‘America’s Got Talent’ winner Brandon Leake has big goals for himself, south Stockton

Brandon Leake

Brandon Leake at Edison High School in Stockton, Calif., on Nov. 2, 2020. Onome Uyovbievbo/STAFF.

STOCKTON, Calif. — “America’s Got Talent” winner Brandon Leake is still waiting for the opportunity to receive his full prize of winning the show in September and performing in Las Vegas. But that hasn’t stopped the Stockton native from starting a fall tour and staying busy with his career goals. The poet—the first such contestant to even make the TV show—continues working on writing new poetry and improving existing work. He’s wanted to partner with professional sports leagues and has already made some headway there. While he dreams of acting, the pandemic has prevented him from auditioning for parts so far. But Leake has also conceptualized eight TV shows, three of which he’s ready to pitch to networks right now.

Brandon Leake
Fall tour

Tickets.

“My television shows that I’ve been writing are all social commentaries on different issues that we find ourselves facing in the world today, whether it be racism, gun violence, capitalism, technology—things that I see blatantly interacting with our social conscience today,” says Leake, sitting in his favorite teacher’s classroom at Stockton’s Edison High School, which he not only attended but himself taught at until a year ago.

Brandon Leake

Brandon Leake at Edison High School.

It’s the first time Brandon Leake has visited the school, in south Stockton—the city’s most disadvantaged neighborhood—since winning “America’s Got Talent.” As he walks through campus, former coworkers, or his former teachers, walk up to give him a hug or a hi-five and congratulate him on reaching success. Walking across the outdoor basketball courts, the former college basketball player talks about how he used to play hoops at lunch and then get too sweaty for fifth period. He remembers how uncomfortable he felt when he was bumped from his P.E. class to the JROTC program, due to overcrowding. The school has undergone a transformation since he was a student, with new state-of-the-art education and athletics facilities. All students get Chromebooks. The library is all-digital.

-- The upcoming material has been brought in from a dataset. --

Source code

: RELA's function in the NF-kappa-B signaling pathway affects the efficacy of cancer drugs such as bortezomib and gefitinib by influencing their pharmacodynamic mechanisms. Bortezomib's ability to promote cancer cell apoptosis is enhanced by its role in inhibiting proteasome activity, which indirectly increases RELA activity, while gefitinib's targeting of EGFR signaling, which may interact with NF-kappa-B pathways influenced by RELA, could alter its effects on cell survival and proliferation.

The growth of the school has far-outpaced the rest of the neighborhood, which is still largely poor, with gang activity, and is a food desert. Leake says there’s just one true grocery store within 9 miles of Edison. Yet the school is a major draw; it has three basketball gyms and a football field that draws thousands to events. The south Stockton YMCA is based at the school, and draws youths from the entire part of the city after school. Leake says that he’s chosen to meet here rather than his childhood home because his grandmother no longer owns it, and rather than his childhood neighborhood because it’s not very safe. So he chose the school, where his mother also graduated from in 1990.

“This is Southside’s beacon,” he says of Edison.

Leake left his teaching job at Edison about a year ago, right before he tried out for “AGT.” But it wasn’t the show but his soon-to-be born daughter that helped him make the decision. To be a good teacher, you’ve got to care enough about your students and take your work home with you. He wanted to focus on his family. But that doesn’t mean he didn’t love teaching or his own former teachers. He’s not slowing down the educational work of his nonprofit, Called to Move, and even dreams of using his newfound fame for expanding it. He talks while sitting in the room of his favorite high school teacher, Mrs. Kristi Lee, who’s an assistant principal now.

Brandon Leake

Brandon Leake at Edison High School.

Leake would go to Lee, who became his teacher in the school’s AVID program, a student education accelerator, and mentor the last two years of high school, for advice. She pushed him in a loving, caring fashion and challenged him to be better. She says she also got to know his mother and younger brother, AJ. He was already an expressive person then, she says. She trained him to be a tutor to younger students. His personality—he was concerned about others’ feelings—was a perfect match.

“He was always a favorite of the younger students,” she recalls. “As a senior, he was given free reign to choose topics and deliver lessons through a Socratic-style discussion with the whole class of sophomores on Fridays. He would ask thought-provoking questions that would prompt deep discussions about relevant social issues. I saw tremendous potential in him to impact people.”

Even after graduating in 2010, he returned to speak in front of parents about AVID at Lee’s request.

“I am one of his biggest fans. To say that I am proud of him is an understatement,” Lee says.



Brandon Leake won “America’s Got Talent” in a most unusual time. The COVID-19 pandemic paused production of the show for several weeks, and the show eventually resumed without an audience. A wave of police brutality rocked the country. Leake’s first performance was a heart-wrenching ode to his late sister. His second performance was “Pookie,” about his mother’s fear, every time he left the house, that he would be in the wrong place at the wrong time and become a hashtag like so many other Black men.

That poem seemed to catch the consciousness of the country, yet Leake says it’s his least political Black Lives Matter piece. The most political? That would be a poem called “Black Mental Health,” a critique of how unprepared police departments are to deal with people suffering from mental health crises, especially Black people. He talks about Jontell Reedom, Darell Richards, and Saheed Vassell—all unarmed Black men, two of which were from California’s Central Valley, who were killed by police.

“The idea behind the poem is, these peace officers aren’t coming in with the ability to be able to discern how to respond to these scenarios,” he says.

That’s why Leake supports the concept of removing those duties from the responsibilities of police departments, commonly known as “defunding the police.” He has experience working in a group home for 13- to 21-year-old violent offenders where he learned how de-escalation techniques work.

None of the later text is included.